A few years ago I started visiting tech dumps around the world, because I wanted to see if the horrors I’d read about were true. They are. But I learned that something else in those dumps: I learned that if there is despair in the rubble, there is hope there, too.

When I arrived in Agbogbloshie—a suburb of Accra, Ghana—in 2011, it was already the most notorious e-waste dumpsite in Africa. Two years later, it achieved the grim distinction of being named one of the 10 most polluted places in the world.

Inside the dump, broken and burnt out computer parts were strewn everywhere—the graveyard I expected. But after taking in the chaos, I saw what most don’t: I saw the order. It was a massive disassembly line.

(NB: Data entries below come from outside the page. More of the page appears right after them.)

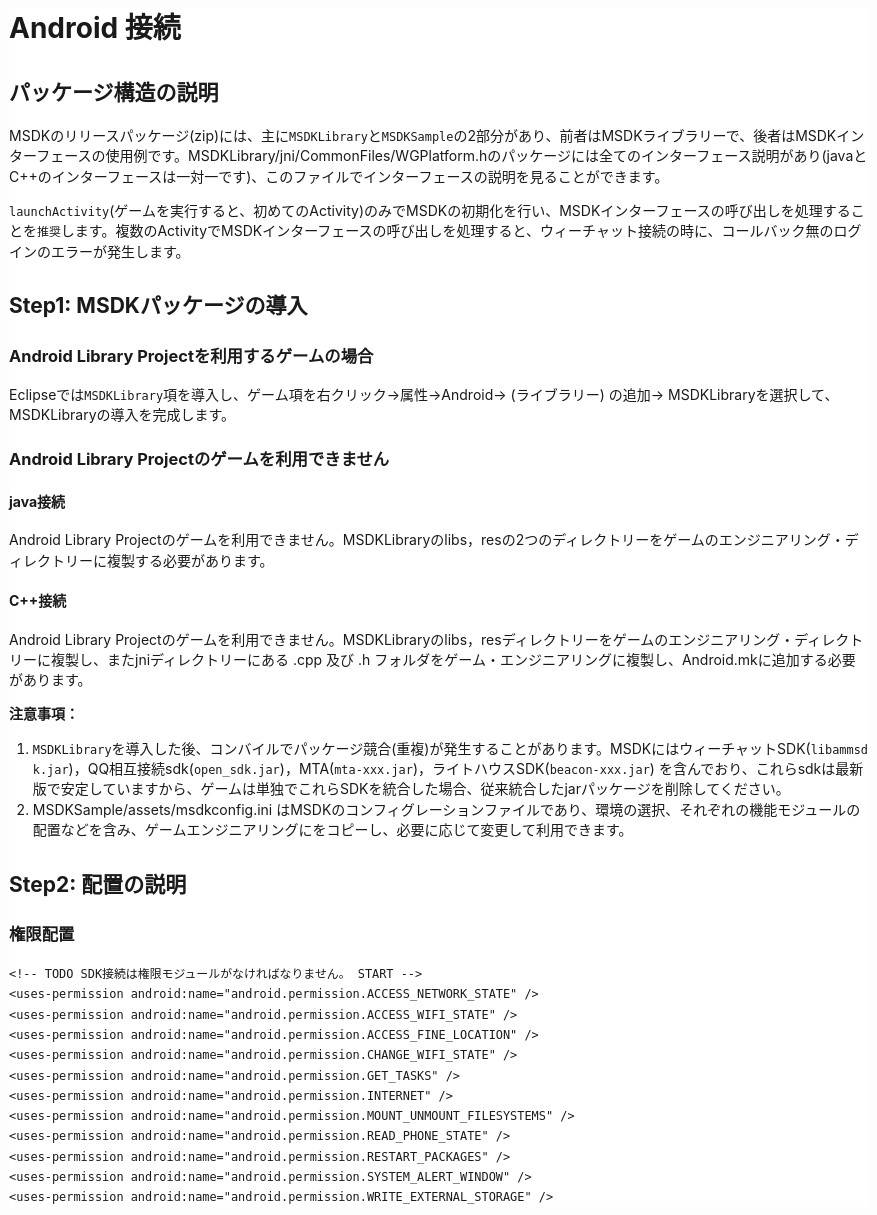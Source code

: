 ﻿Android 接続
=======

## パッケージ構造の説明

MSDKのリリースパッケージ(zip)には、主に`MSDKLibrary`と`MSDKSample`の2部分があり、前者はMSDKライブラリーで、後者はMSDKインターフェースの使用例です。MSDKLibrary/jni/CommonFiles/WGPlatform.hのパッケージには全てのインターフェース説明があり(javaとC++のインターフェースは一対一です)、このファイルでインターフェースの説明を見ることができます。

`launchActivity`(ゲームを実行すると、初めてのActivity)のみでMSDKの初期化を行い、MSDKインターフェースの呼び出しを処理することを`推奨`します。複数のActivityでMSDKインターフェースの呼び出しを処理すると、ウィーチャット接続の時に、コールバック無のログインのエラーが発生します。

## Step1: MSDKパッケージの導入

### Android Library Projectを利用するゲームの場合

Eclipseでは`MSDKLibrary`項を導入し、ゲーム項を右クリック->属性->Android-> (ライブラリー) の追加-> MSDKLibraryを選択して、MSDKLibraryの導入を完成します。

### Android Library Projectのゲームを利用できません

#### java接続

Android Library Projectのゲームを利用できません。MSDKLibraryのlibs，resの2つのディレクトリーをゲームのエンジニアリング・ディレクトリーに複製する必要があります。

#### C++接続

Android Library Projectのゲームを利用できません。MSDKLibraryのlibs，resディレクトリーをゲームのエンジニアリング・ディレクトリーに複製し、またjniディレクトリーにある .cpp 及び .h フォルダをゲーム・エンジニアリングに複製し、Android.mkに追加する必要があります。

**注意事項：**

1. `MSDKLibrary`を導入した後、コンバイルでパッケージ競合(重複)が発生することがあります。MSDKにはウィーチャットSDK(`libammsdk.jar`)，QQ相互接続sdk(`open_sdk.jar`)，MTA(`mta-xxx.jar`)，ライトハウスSDK(`beacon-xxx.jar`) を含んでおり、これらsdkは最新版で安定していますから、ゲームは単独でこれらSDKを統合した場合、従来統合したjarパッケージを削除してください。
2. MSDKSample/assets/msdkconfig.ini はMSDKのコンフィグレーションファイルであり、環境の選択、それぞれの機能モジュールの配置などを含み、ゲームエンジニアリングにをコピーし、必要に応じて変更して利用できます。

## Step2: 配置の説明

### 権限配置

	<!-- TODO SDK接続は権限モジュールがなければなりません。 START -->
	<uses-permission android:name="android.permission.ACCESS_NETWORK_STATE" />
	<uses-permission android:name="android.permission.ACCESS_WIFI_STATE" />
	<uses-permission android:name="android.permission.ACCESS_FINE_LOCATION" />
	<uses-permission android:name="android.permission.CHANGE_WIFI_STATE" />
	<uses-permission android:name="android.permission.GET_TASKS" />
	<uses-permission android:name="android.permission.INTERNET" />
	<uses-permission android:name="android.permission.MOUNT_UNMOUNT_FILESYSTEMS" />
	<uses-permission android:name="android.permission.READ_PHONE_STATE" />
	<uses-permission android:name="android.permission.RESTART_PACKAGES" />
	<uses-permission android:name="android.permission.SYSTEM_ALERT_WINDOW" />
	<uses-permission android:name="android.permission.WRITE_EXTERNAL_STORAGE" />
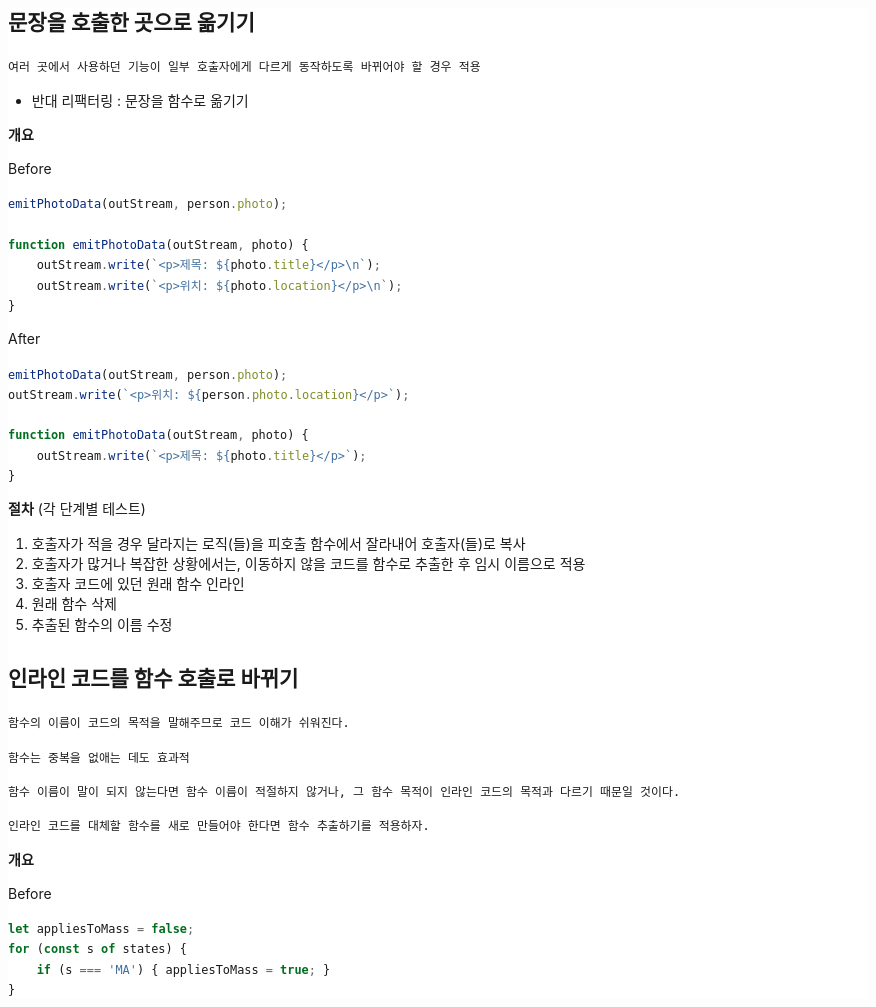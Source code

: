 ## 문장을 호출한 곳으로 옮기기

`여러 곳에서 사용하던 기능이 일부 호출자에게 다르게 동작하도록 바뀌어야 할 경우 적용`

- 반대 리팩터링 : 문장을 함수로 옮기기

**개요**

Before

```javascript
emitPhotoData(outStream, person.photo);

function emitPhotoData(outStream, photo) {
    outStream.write(`<p>제목: ${photo.title}</p>\n`);
    outStream.write(`<p>위치: ${photo.location}</p>\n`);
}
```

After

```javascript
emitPhotoData(outStream, person.photo);
outStream.write(`<p>위치: ${person.photo.location}</p>`);

function emitPhotoData(outStream, photo) {
    outStream.write(`<p>제목: ${photo.title}</p>`);
}
```

**절차** (각 단계별 테스트)

1. 호출자가 적을 경우 달라지는 로직(들)을 피호출 함수에서 잘라내어 호출자(들)로 복사
2. 호출자가 많거나 복잡한 상황에서는, 이동하지 않을 코드를 함수로 추출한 후 임시 이름으로 적용
3. 호출자 코드에 있던 원래 함수 인라인
4. 원래 함수 삭제
5. 추출된 함수의 이름 수정

## 인라인 코드를 함수 호출로 바뀌기

`함수의 이름이 코드의 목적을 말해주므로 코드 이해가 쉬워진다.`

`함수는 중복을 없애는 데도 효과적`

`함수 이름이 말이 되지 않는다면 함수 이름이 적절하지 않거나, 그 함수 목적이 인라인 코드의 목적과 다르기 때문일 것이다.`

`인라인 코드를 대체할 함수를 새로 만들어야 한다면 함수 추출하기를 적용하자.`

**개요**

Before

```javascript
let appliesToMass = false;
for (const s of states) {
    if (s === 'MA') { appliesToMass = true; }
}
```
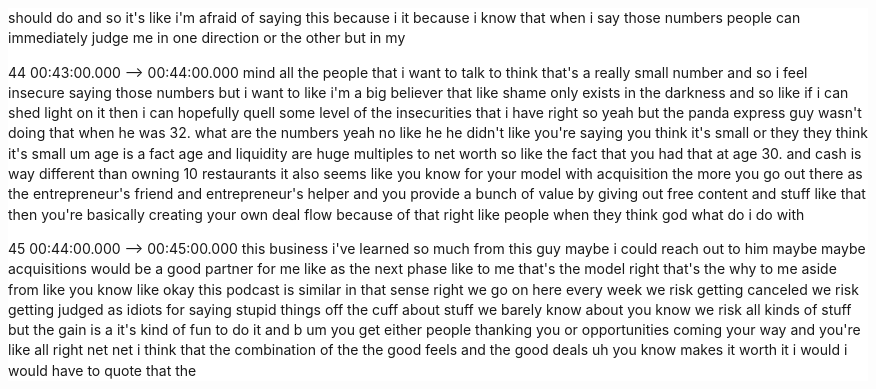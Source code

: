 should do and so it's like i'm afraid of
saying this because i
it because i know that when i say those
numbers people can immediately judge me
in one direction or the other but in my

44
00:43:00.000 --> 00:44:00.000
mind all the people that i want to talk
to
think that's a really small number
and so i feel insecure saying those
numbers but i want to like i'm a big
believer that like shame only exists in
the darkness and so like if i can shed
light on it then i can hopefully quell
some level of the insecurities that i
have right so yeah but the panda express
guy wasn't doing that when he was 32.
what are the numbers
yeah no like he he didn't like you're
saying you think it's small or they they
think it's small
um age is a fact age and liquidity are
huge
multiples to net worth so like the fact
that you had that at age 30.
and cash is way different than owning 10
restaurants
it also seems like you know for your
model with acquisition the more you go
out there as the entrepreneur's friend
and entrepreneur's helper and you
provide a bunch of value by giving out
free content and stuff like that then
you're basically creating your own deal
flow because of that right like people
when they think god what do i do with

45
00:44:00.000 --> 00:45:00.000
this business i've learned so much from
this guy maybe i could reach out to him
maybe maybe acquisitions would be a good
partner for me like as the next phase
like
to me that's the model right that's the
why to me aside from like you know
like okay this podcast is similar in
that sense right we go on here every
week we risk getting canceled we risk
getting judged as idiots for saying
stupid things off the cuff about stuff
we barely know about
you know we risk all kinds of stuff but
the gain is a it's kind of fun to do it
and b
um you get either people thanking you or
opportunities coming your way and you're
like all right net net i think that the
combination of the the good feels and
the good deals uh you know makes it
worth it
i would i would have to quote that the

Near the entrance, workers with screwdrivers deftly pulled open computers. They extracted power supplies, circuit boards, and heat sinks—components that would be sold to anyone who’d use them. Farther down the line, jobs got less profitable and more dangerous. Waste pickers tackled components that no one else wanted, burning through the plastic to get at the metal inside.

The materials harvested inside Agbogbloshie usually wind up in the marketplace nearby. If Agbogbloshie’s dump is where electronics go to die, this is where they go to be reborn. Hundreds of booths and workshops line the streets—a never-ceasing hive of industry. On the street, a young man asked if I wanted to buy some refurbished TV remotes. In the U.S., those remote controls would just one more broken luxury for the trash heap. Here they are salvaged, cleaned, and repaired.

There’s a spirit of resourcefulness—born out of scarcity—that dominates every electronics marketplace I’ve been to in India and in Africa. In Kenya, they have a word for it: jua kali—the people who harness their creativity to fix absolutely anything, anywhere, under any conditions. I met one recycler in Pretoria that repaired and resold the same computer four different times. Each time, the computer was sold for a lower price.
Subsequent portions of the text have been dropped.